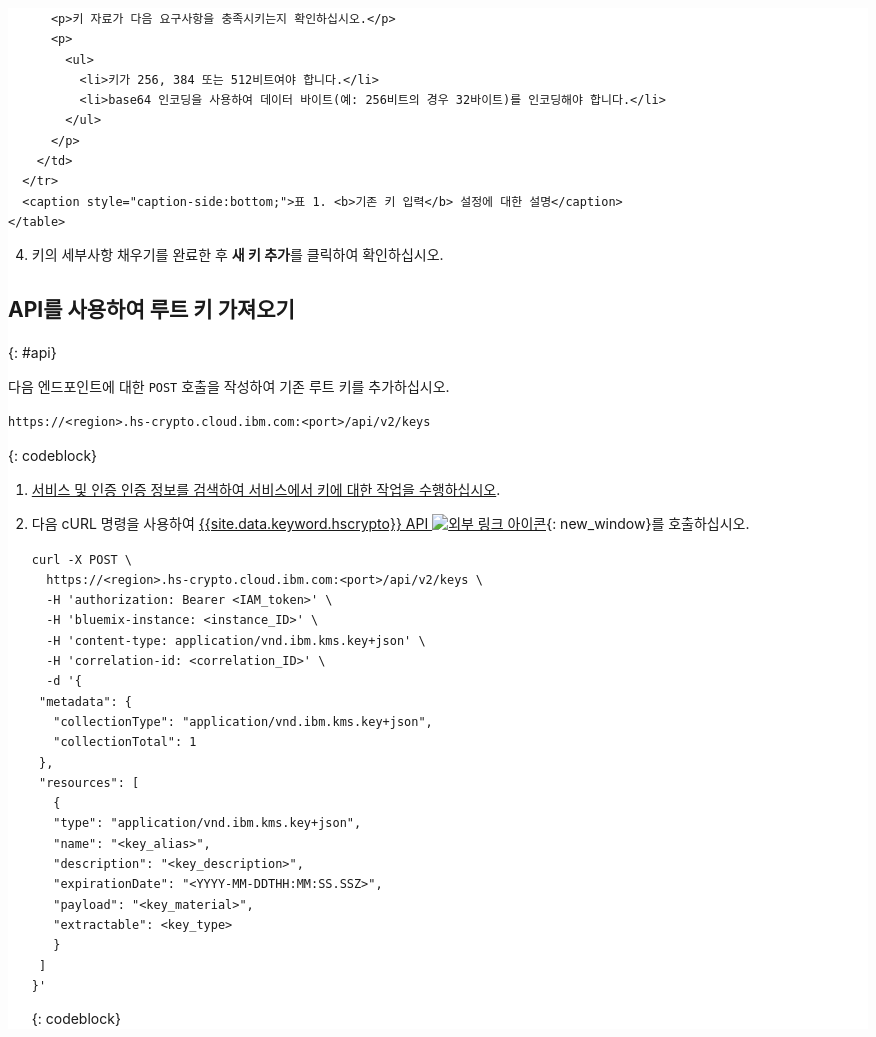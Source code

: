           <p>키 자료가 다음 요구사항을 충족시키는지 확인하십시오.</p>
          <p>
            <ul>
              <li>키가 256, 384 또는 512비트여야 합니다.</li>
              <li>base64 인코딩을 사용하여 데이터 바이트(예: 256비트의 경우 32바이트)를 인코딩해야 합니다.</li>
            </ul>
          </p>
        </td>
      </tr>
      <caption style="caption-side:bottom;">표 1. <b>기존 키 입력</b> 설정에 대한 설명</caption>
    </table>

4. 키의 세부사항 채우기를 완료한 후 **새 키 추가**를 클릭하여 확인하십시오.

## API를 사용하여 루트 키 가져오기
{: #api}

다음 엔드포인트에 대한 `POST` 호출을 작성하여 기존 루트 키를 추가하십시오.

```
https://<region>.hs-crypto.cloud.ibm.com:<port>/api/v2/keys
```
{: codeblock}

1. [서비스 및 인증 인증 정보를 검색하여 서비스에서 키에 대한 작업을 수행하십시오](/docs/services/hs-crypto/access-api.html).

1. 다음 cURL 명령을 사용하여 [{{site.data.keyword.hscrypto}} API ![외부 링크 아이콘](../../icons/launch-glyph.svg "외부 링크 아이콘")](https://cloud.ibm.com/apidocs/hs-crypto){: new_window}를 호출하십시오.

    ```cURL
    curl -X POST \
      https://<region>.hs-crypto.cloud.ibm.com:<port>/api/v2/keys \
      -H 'authorization: Bearer <IAM_token>' \
      -H 'bluemix-instance: <instance_ID>' \
      -H 'content-type: application/vnd.ibm.kms.key+json' \
      -H 'correlation-id: <correlation_ID>' \
      -d '{
     "metadata": {
       "collectionType": "application/vnd.ibm.kms.key+json",
       "collectionTotal": 1
     },
     "resources": [
       {
       "type": "application/vnd.ibm.kms.key+json",
       "name": "<key_alias>",
       "description": "<key_description>",
       "expirationDate": "<YYYY-MM-DDTHH:MM:SS.SSZ>",
       "payload": "<key_material>",
       "extractable": <key_type>
       }
     ]
    }'
    ```
    {: codeblock}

....

EXERCISE:
Retype, exactly as written, each line from the one containing "요구사항을 충족시키는지 확인하십시오.</p>" through the last line of the listing above, and leave out all other lines.

TASK RESPONSE:
:           <p>키 자료가 다음 요구사항을 충족시키는지 확인하십시오.</p>
          <p>
            <ul>
              <li>키가 256, 384 또는 512비트여야 합니다.</li>
              <li>base64 인코딩을 사용하여 데이터 바이트(예: 256비트의 경우 32바이트)를 인코딩해야 합니다.</li>
            </ul>
          </p>
        </td>
      </tr>
      <caption style="caption-side:bottom;">표 1. <b>기존 키 입력</b> 설정에 대한 설명</caption>
    </table>

4. 키의 세부사항 채우기를 완료한 후 **새 키 추가**를 클릭하여 확인하십시오.

## API를 사용하여 루트 키 가져오기
{: #api}

다음 엔드포인트에 대한 `POST` 호출을 작성하여 기존 루트 키를 추가하십시오.

```
https://<region>.hs-crypto.cloud.ibm.com:<port>/api/v2/keys
```
{: codeblock}

1. [서비스 및 인증 인증 정보를 검색하여 서비스에서 키에 대한 작업을 수행하십시오](/docs/services/hs-crypto/access-api.html).

1. 다음 cURL 명령을 사용하여 [{{site.data.keyword.hscrypto}} API ![외부 링크 아이콘](../../icons/launch-glyph.svg "외부 링크 아이콘")](https://cloud.ibm.com/apidocs/hs-crypto){: new_window}를 호출하십시오.

    ```cURL
    curl -X POST \
      https://<region>.hs-crypto.cloud.ibm.com:<port>/api/v2/keys \
      -H 'authorization: Bearer <IAM_token>' \
      -H 'bluemix-instance: <instance_ID>' \
      -H 'content-type: application/vnd.ibm.kms.key+json' \
      -H 'correlation-id: <correlation_ID>' \
      -d '{
     "metadata": {
       "collectionType": "application/vnd.ibm.kms.key+json",
       "collectionTotal": 1
     },
     "resources": [
       {
       "type": "application/vnd.ibm.kms.key+json",
       "name": "<key_alias>",
       "description": "<key_description>",
       "expirationDate": "<YYYY-MM-DDTHH:MM:SS.SSZ>",
       "payload": "<key_material>",
       "extractable": <key_type>
       }
     ]
    }'
    ```
    {: codeblock}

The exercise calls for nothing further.